「世界農業遺産」世界が認める伝統的な農業システム

生産性や効率性の向上を目指す農業の近代化が世界的に進む中で、失われつつある伝統的な農業システムを次世代へ継承していくことを目的に、国際連合食糧農業機関(FAO)が認定する「世界農業遺産」は始まりました。農業システムとは、食料生産のための農業・農法だけではなく、伝統知識、農村文化、生物多様性が保全された土地利用、景観なども含む概念です。世界農業遺産には、国内では現在、新潟県佐渡地域、石川県能登地域、静岡県掛川周辺地域、熊本県阿蘇地域、大分県国東半島・宇佐地域の5つの地域が認定されています。世界農業遺産の認定は、日本の伝統的な農業システムが世界的にも重要であり、次世代に継承すべきものであると世界に認められたことの証です。

国内で始めて認定された佐渡地域は、「生きものを育む農法」を実践することで生物多様性豊かな環境が維持され、農村では能や鬼太鼓など独自の農村文化が発展し、今日に継承されています。

能登地域には、農林漁業によりもたらされる恵み、守り伝えられた文化・祭礼、揚げ浜式製塩法や輪島塗などの伝統技術、白米千枚田のような美しい景観がひろがっています。「能登の里山里海」は、自然と調和した農林漁業と人の営みが育む暮らしそのものです。

掛川周辺地域では、茶生産が近代化される中、農家が手間ひまかけて草を刈り、茶園の畝間に草を敷く「茶草場農法」を今日まで実践し、草地をすみかとしている動植物を育み、豊かな生物多様性を守り続けています。

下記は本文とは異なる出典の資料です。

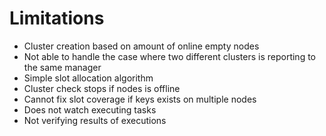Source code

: # Limitations

* Cluster creation based on amount of online empty nodes
* Not able to handle the case where two different clusters is reporting to the same manager
* Simple slot allocation algorithm
* Cluster check stops if nodes is offline
* Cannot fix slot coverage if keys exists on multiple nodes
* Does not watch executing tasks
* Not verifying results of executions
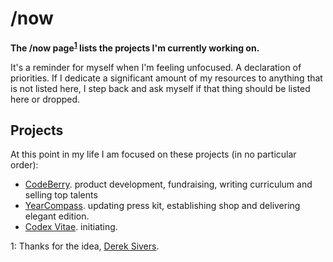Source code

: # /now

**The /now page<sup>[1](#footnote-01)</sup> lists the projects I'm currently working on.**

It's a reminder for myself when I'm feeling unfocused. A declaration of priorities. If I dedicate a significant amount of my resources to anything that is not listed here, I step back and ask myself if that thing should be listed here or dropped. 

## Projects
At this point in my life I am focused on these projects (in no particular order):
  - [CodeBerry](https://codeberryschool.com/). product development, fundraising, writing curriculum and selling top talents
  - [YearCompass](http://yearcompass.com/). updating press kit, establishing shop and delivering elegant edition.
  - [Codex Vitae](https://github.com/freegyes/codex-vitae). initiating.

<a name="footnote-01">1</a>: Thanks for the idea, [Derek Sivers](http://sivers.org/).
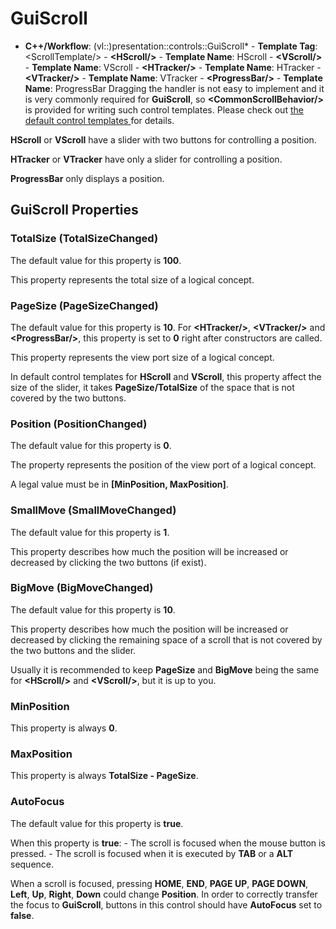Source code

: # GuiScroll

- **C++/Workflow**: (vl::)presentation::controls::GuiScroll* - **Template Tag**: \<ScrollTemplate/\> - **\<HScroll/\>** - **Template Name**: HScroll - **\<VScroll/\>** - **Template Name**: VScroll - **\<HTracker/\>** - **Template Name**: HTracker - **\<VTracker/\>** - **Template Name**: VTracker - **\<ProgressBar/\>** - **Template Name**: ProgressBar Dragging the handler is not easy to implement and it is very commonly required for **GuiScroll**, so **\<CommonScrollBehavior/\>** is provided for writing such control templates. Please check out [ the default control templates ](https://github.com/vczh-libraries/GacUI/blob/master/Source/Skins/DarkSkin/Template_Scroll.xml) for details.

**HScroll** or **VScroll** have a slider with two buttons for controlling a position.

**HTracker** or **VTracker** have only a slider for controlling a position.

**ProgressBar** only displays a position.

## GuiScroll Properties

### TotalSize (TotalSizeChanged)

The default value for this property is **100**.

This property represents the total size of a logical concept.

### PageSize (PageSizeChanged)

The default value for this property is **10**. For **\<HTracker/\>**, **\<VTracker/\>** and **\<ProgressBar/\>**, this property is set to **0** right after constructors are called.

This property represents the view port size of a logical concept.

In default control templates for **HScroll** and **VScroll**, this property affect the size of the slider, it takes **PageSize/TotalSize** of the space that is not covered by the two buttons.

### Position (PositionChanged)

The default value for this property is **0**.

The property represents the position of the view port of a logical concept.

A legal value must be in **[MinPosition, MaxPosition]**.

### SmallMove (SmallMoveChanged)

The default value for this property is **1**.

This property describes how much the position will be increased or decreased by clicking the two buttons (if exist).

### BigMove (BigMoveChanged)

The default value for this property is **10**.

This property describes how much the position will be increased or decreased by clicking the remaining space of a scroll that is not covered by the two buttons and the slider.

Usually it is recommended to keep **PageSize** and **BigMove** being the same for **\<HScroll/\>** and **\<VScroll/\>**, but it is up to you.

### MinPosition

This property is always **0**.

### MaxPosition

This property is always **TotalSize - PageSize**.

### AutoFocus

The default value for this property is **true**.

When this property is **true**: - The scroll is focused when the mouse button is pressed. - The scroll is focused when it is executed by **TAB** or a **ALT** sequence.

When a scroll is focused, pressing **HOME**, **END**, **PAGE UP**, **PAGE DOWN**, **Left**, **Up**, **Right**, **Down** could change **Position**. In order to correctly transfer the focus to **GuiScroll**, buttons in this control should have **AutoFocus** set to **false**.

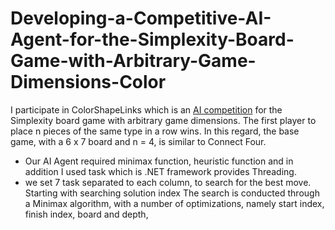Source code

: # Developing-a-Competitive-AI-Agent-for-the-Simplexity-Board-Game-with-Arbitrary-Game-Dimensions-Color
  I participate in ColorShapeLinks which is an [AI competition](https://github.com/VideojogosLusofona/color-shape-links-ai-competition#important-dates) for the Simplexity board game with arbitrary game dimensions. The first player to place n pieces of the same type in a row wins. In this regard, the base game, with a 6 x 7 board and n = 4, is similar to Connect Four.
   * Our AI Agent required minimax function, heuristic function
and in addition I used task which is .NET framework provides
Threading.
* we set 7 task separated to each column, to search for the
best move. Starting with searching solution index The search
is conducted through a Minimax algorithm, with a number
of optimizations, namely start index, finish index, board and
depth,
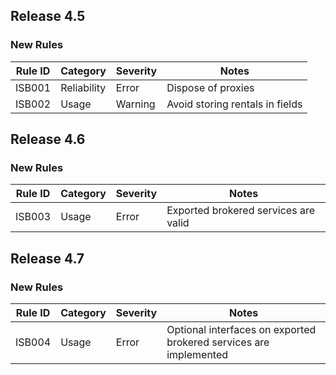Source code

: ﻿## Release 4.5

### New Rules

Rule ID | Category | Severity | Notes
--------|----------|----------|-------
ISB001  | Reliability | Error | Dispose of proxies
ISB002  | Usage | Warning | Avoid storing rentals in fields

## Release 4.6

### New Rules

Rule ID | Category | Severity | Notes
--------|----------|----------|-------
ISB003  | Usage    | Error    | Exported brokered services are valid

## Release 4.7

### New Rules

Rule ID | Category | Severity | Notes
--------|----------|----------|-------
ISB004  | Usage    | Error    | Optional interfaces on exported brokered services are implemented
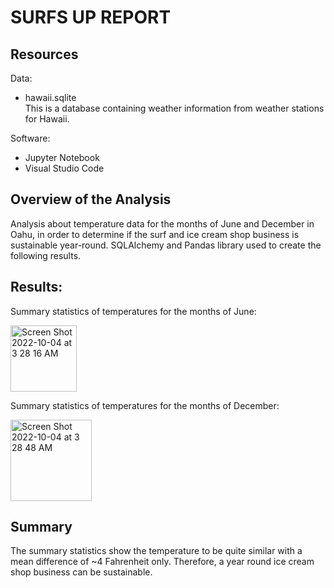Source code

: # SURFS UP REPORT

## Resources
Data: 
- hawaii.sqlite <br > 
This is a database containing weather information from weather stations for Hawaii. 

Software:
- Jupyter Notebook
- Visual Studio Code

## Overview of the Analysis
Analysis about temperature data for the months of June and December in Oahu, in order to determine if the surf and ice cream shop business is sustainable year-round.
SQLAlchemy and Pandas library used to create the following results. 

## Results:
Summary statistics of temperatures for the months of June:

<img width="106" alt="Screen Shot 2022-10-04 at 3 28 16 AM" src="https://user-images.githubusercontent.com/104872971/193789760-725400c3-80ea-443a-9fbf-cc06d7898f56.png">

Summary statistics of temperatures for the months of December:

<img width="130" alt="Screen Shot 2022-10-04 at 3 28 48 AM" src="https://user-images.githubusercontent.com/104872971/193789789-375af8d3-e506-423d-bcf2-d59ada6d29bb.png">

## Summary
The summary statistics show the temperature to be quite similar with a mean difference of ~4 Fahrenheit only. Therefore, a year round ice cream shop business can be sustainable. 
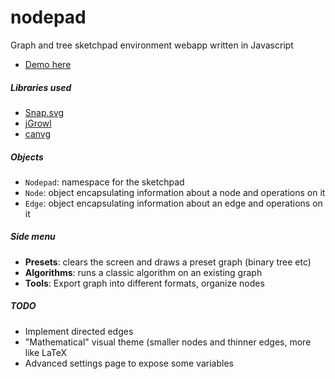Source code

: nodepad
=======
Graph and tree sketchpad environment webapp written in Javascript
- [Demo here](http://tannenbau.me/nodepad/)<br />

##### Libraries used
- [Snap.svg](http://snapsvg.io/)<br />
- [jGrowl](https://github.com/stanlemon/jGrowl)<br />
- [canvg](http://canvg.googlecode.com)<br />

##### Objects
- `Nodepad`: namespace for the sketchpad
- `Node`: object encapsulating information about a node and operations on it
- `Edge`: object encapsulating information about an edge and operations on it

##### Side menu
- <b>Presets</b>: clears the screen and draws a preset graph (binary tree etc)
- <b>Algorithms</b>: runs a classic algorithm on an existing graph
- <b>Tools</b>: Export graph into different formats, organize nodes 

##### TODO
- Implement directed edges
- "Mathematical" visual theme (smaller nodes and thinner edges, more like LaTeX
- Advanced settings page to expose some variables
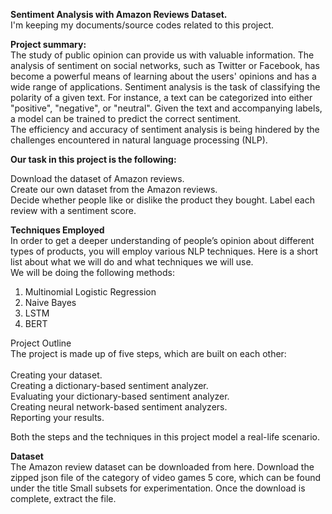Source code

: **Sentiment Analysis with Amazon Reviews Dataset.** <br>
I'm keeping my documents/source codes related to this project.<br>

**Project summary:**<br>
The study of public opinion can provide us with valuable information. The analysis of sentiment on social networks, such as Twitter or Facebook, has become a powerful means of learning about the users' opinions and has a wide range of applications. Sentiment analysis is the task of classifying the polarity of a given text. For instance, a text can be categorized into either "positive", "negative", or "neutral". Given the text and accompanying labels, a model can be trained to predict the correct sentiment.<br>
The efficiency and accuracy of sentiment analysis is being hindered by the challenges encountered in natural language processing (NLP).<br>

**Our task in this project is the following:**<br>

Download the dataset of Amazon reviews.<br>
Create our own dataset from the Amazon reviews.<br>
Decide whether people like or dislike the product they bought. Label each review with a sentiment score.<br>

**Techniques Employed**<br>
In order to get a deeper understanding of people’s opinion about different types of products, you will employ various NLP techniques. Here is a short list about what we will do and what techniques we will use.<br>
We will be doing the following methods:<br>
1. Multinomial Logistic Regression<br>
2. Naive Bayes<br>
3. LSTM
4. BERT


Project Outline<br>
The project is made up of five steps, which are built on each other:<br>
<br>
Creating your dataset.<br>
Creating a dictionary-based sentiment analyzer.<br>
Evaluating your dictionary-based sentiment analyzer.<br>
Creating neural network-based sentiment analyzers.<br>
Reporting your results.<br>

Both the steps and the techniques in this project model a real-life scenario.<br>

**Dataset**<br>
The Amazon review dataset can be downloaded from here. Download the zipped json file of the category of video games 5 core, which can be found under the title Small subsets for experimentation. Once the download is complete, extract the file.
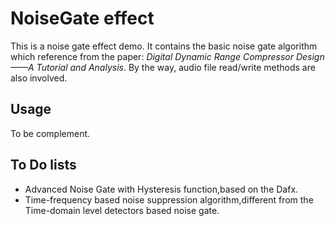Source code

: # NoiseGate effect
This is a noise gate effect demo. It contains the basic noise gate algorithm which reference from the paper:
*Digital Dynamic Range Compressor Design——A Tutorial and Analysis*. By the way, audio file read/write methods are also involved.
## Usage
To be complement.
## To Do lists
- Advanced Noise Gate with Hysteresis function,based on the Dafx.
- Time-frequency based noise suppression algorithm,different from  the Time-domain level detectors based noise gate.
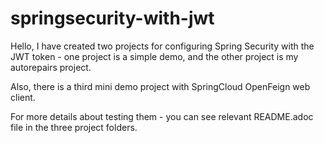 # springsecurity-with-jwt
Hello,
I have created two projects for configuring Spring Security with the JWT token - 
one project is a simple demo, and the other project is my autorepairs project.

Also, there is a third mini demo project with SpringCloud OpenFeign web client.

For more details about testing them - you can see relevant README.adoc file in the three project folders.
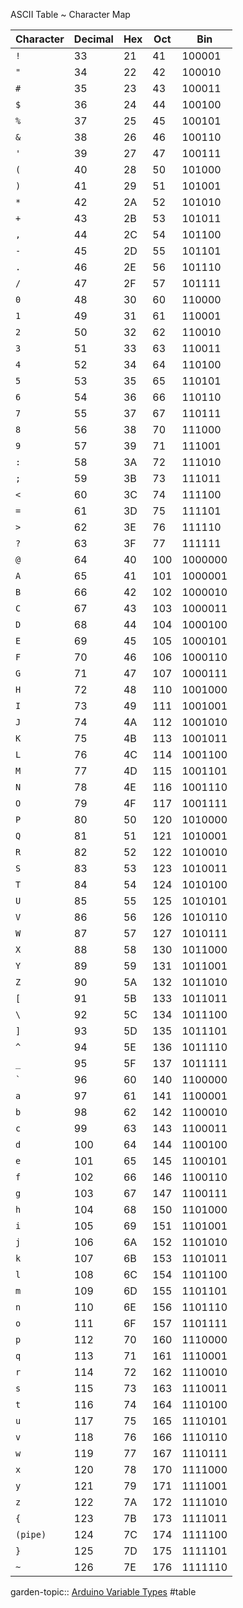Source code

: ASCII Table ~ Character Map

| Character | Decimal | Hex | Oct | Bin |
| --- | --- | --- | ---| --- |
 | `!` | 33 | 21 | 41 | 100001 | 
 | `"` | 34 | 22 | 42 | 100010 | 
 | `#` | 35 | 23 | 43 | 100011 | 
 | `$` | 36 | 24 | 44 | 100100 | 
 | `%` | 37 | 25 | 45 | 100101 | 
 | `&` | 38 | 26 | 46 | 100110 | 
 | `'` | 39 | 27 | 47 | 100111 | 
 | `(` | 40 | 28 | 50 | 101000 | 
 | `)` | 41 | 29 | 51 | 101001 | 
 | `*` | 42 | 2A | 52 | 101010 | 
 | `+` | 43 | 2B | 53 | 101011 | 
 | `,` | 44 | 2C | 54 | 101100 | 
 | `-` | 45 | 2D | 55 | 101101 | 
 | `.` | 46 | 2E | 56 | 101110 | 
 | `/` | 47 | 2F | 57 | 101111 | 
 | `0` | 48 | 30 | 60 | 110000 | 
 | `1` | 49 | 31 | 61 | 110001 | 
 | `2` | 50 | 32 | 62 | 110010 | 
 | `3` | 51 | 33 | 63 | 110011 | 
 | `4` | 52 | 34 | 64 | 110100 | 
 | `5` | 53 | 35 | 65 | 110101 | 
 | `6` | 54 | 36 | 66 | 110110 | 
 | `7` | 55 | 37 | 67 | 110111 | 
 | `8` | 56 | 38 | 70 | 111000 | 
 | `9` | 57 | 39 | 71 | 111001 | 
 | `:` | 58 | 3A | 72 | 111010 | 
 | `;` | 59 | 3B | 73 | 111011 | 
 | `<` | 60 | 3C | 74 | 111100 | 
 | `=` | 61 | 3D | 75 | 111101 | 
 | `>` | 62 | 3E | 76 | 111110 | 
 | `?` | 63 | 3F | 77 | 111111 | 
 | `@` | 64 | 40 | 100 | 1000000 | 
 | `A` | 65 | 41 | 101 | 1000001 | 
 | `B` | 66 | 42 | 102 | 1000010 | 
 | `C` | 67 | 43 | 103 | 1000011 | 
 | `D` | 68 | 44 | 104 | 1000100 | 
 | `E` | 69 | 45 | 105 | 1000101 | 
 | `F` | 70 | 46 | 106 | 1000110 | 
 | `G` | 71 | 47 | 107 | 1000111 | 
 | `H` | 72 | 48 | 110 | 1001000 | 
 | `I` | 73 | 49 | 111 | 1001001 | 
 | `J` | 74 | 4A | 112 | 1001010 | 
 | `K` | 75 | 4B | 113 | 1001011 | 
 | `L` | 76 | 4C | 114 | 1001100 | 
 | `M` | 77 | 4D | 115 | 1001101 | 
 | `N` | 78 | 4E | 116 | 1001110 | 
 | `O` | 79 | 4F | 117 | 1001111 | 
 | `P` | 80 | 50 | 120 | 1010000 | 
 | `Q` | 81 | 51 | 121 | 1010001 | 
 | `R` | 82 | 52 | 122 | 1010010 | 
 | `S` | 83 | 53 | 123 | 1010011 | 
 | `T` | 84 | 54 | 124 | 1010100 | 
 | `U` | 85 | 55 | 125 | 1010101 | 
 | `V` | 86 | 56 | 126 | 1010110 | 
 | `W` | 87 | 57 | 127 | 1010111 | 
 | `X` | 88 | 58 | 130 | 1011000 | 
 | `Y` | 89 | 59 | 131 | 1011001 | 
 | `Z` | 90 | 5A | 132 | 1011010 | 
 | `[` | 91 | 5B | 133 | 1011011 | 
 | `\` | 92 | 5C | 134 | 1011100 | 
 | `]` | 93 | 5D | 135 | 1011101 | 
 | `^` | 94 | 5E | 136 | 1011110 | 
 | `_` | 95 | 5F | 137 | 1011111 | 
 |`` ` ``| 96 | 60 | 140 | 1100000 | 
 | `a` | 97 | 61 | 141 | 1100001 | 
 | `b` | 98 | 62 | 142 | 1100010 | 
 | `c` | 99 | 63 | 143 | 1100011 | 
 | `d` | 100 | 64 | 144 | 1100100 | 
 | `e` | 101 | 65 | 145 | 1100101 | 
 | `f` | 102 | 66 | 146 | 1100110 | 
 | `g` | 103 | 67 | 147 | 1100111 | 
 | `h` | 104 | 68 | 150 | 1101000 | 
 | `i` | 105 | 69 | 151 | 1101001 | 
 | `j` | 106 | 6A | 152 | 1101010 | 
 | `k` | 107 | 6B | 153 | 1101011 | 
 | `l` | 108 | 6C | 154 | 1101100 | 
 | `m` | 109 | 6D | 155 | 1101101 | 
 | `n` | 110 | 6E | 156 | 1101110 | 
 | `o` | 111 | 6F | 157 | 1101111 | 
 | `p` | 112 | 70 | 160 | 1110000 | 
 | `q` | 113 | 71 | 161 | 1110001 | 
 | `r` | 114 | 72 | 162 | 1110010 | 
 | `s` | 115 | 73 | 163 | 1110011 | 
 | `t` | 116 | 74 | 164 | 1110100 | 
 | `u` | 117 | 75 | 165 | 1110101 | 
 | `v` | 118 | 76 | 166 | 1110110 | 
 | `w` | 119 | 77 | 167 | 1110111 | 
 | `x` | 120 | 78 | 170 | 1111000 | 
 | `y` | 121 | 79 | 171 | 1111001 | 
 | `z` | 122 | 7A | 172 | 1111010 | 
 | `{` | 123 | 7B | 173 | 1111011 | 
 | `(pipe)` | 124 | 7C | 174 | 1111100 | 
 | `}` | 125 | 7D | 175 | 1111101 | 
 | `~` | 126 | 7E | 176 | 1111110 |

garden-topic:: [Arduino Variable Types](Arduino%20Variable%20Types.md)
#table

阿蘇地域では、1000年以上も前から、野焼きや放牧、採草といった人々の伝統的な農業活動により、美しく雄大な草原を維持してきました。阿蘇の草原は、多様な農林産物や希少な動植物、伝統的な農耕文化など、すばらしい宝に恵まれています。

国東半島・宇佐地域では、森林資源であるクヌギから原木しいたけを産み出すという農林水産業の営みが脈々と受け継がれ、里山の良好な環境や景観保全につながっています。

世界農業遺産に代表されるような、自然と農業や人々の営みを通じて作り出され、継承されてきた風景は、見る者を魅了する美しさを備えています。人の手が入ることで守られ、たくさんの生きものと人の暮らしが共にあるところ。そこには自然との調和を図りながら農業を営んできた歴史が刻まれています。 山や里、川や海との連なりのなかに農の風景があるように、農業の営みは自然との共生で成り立っています。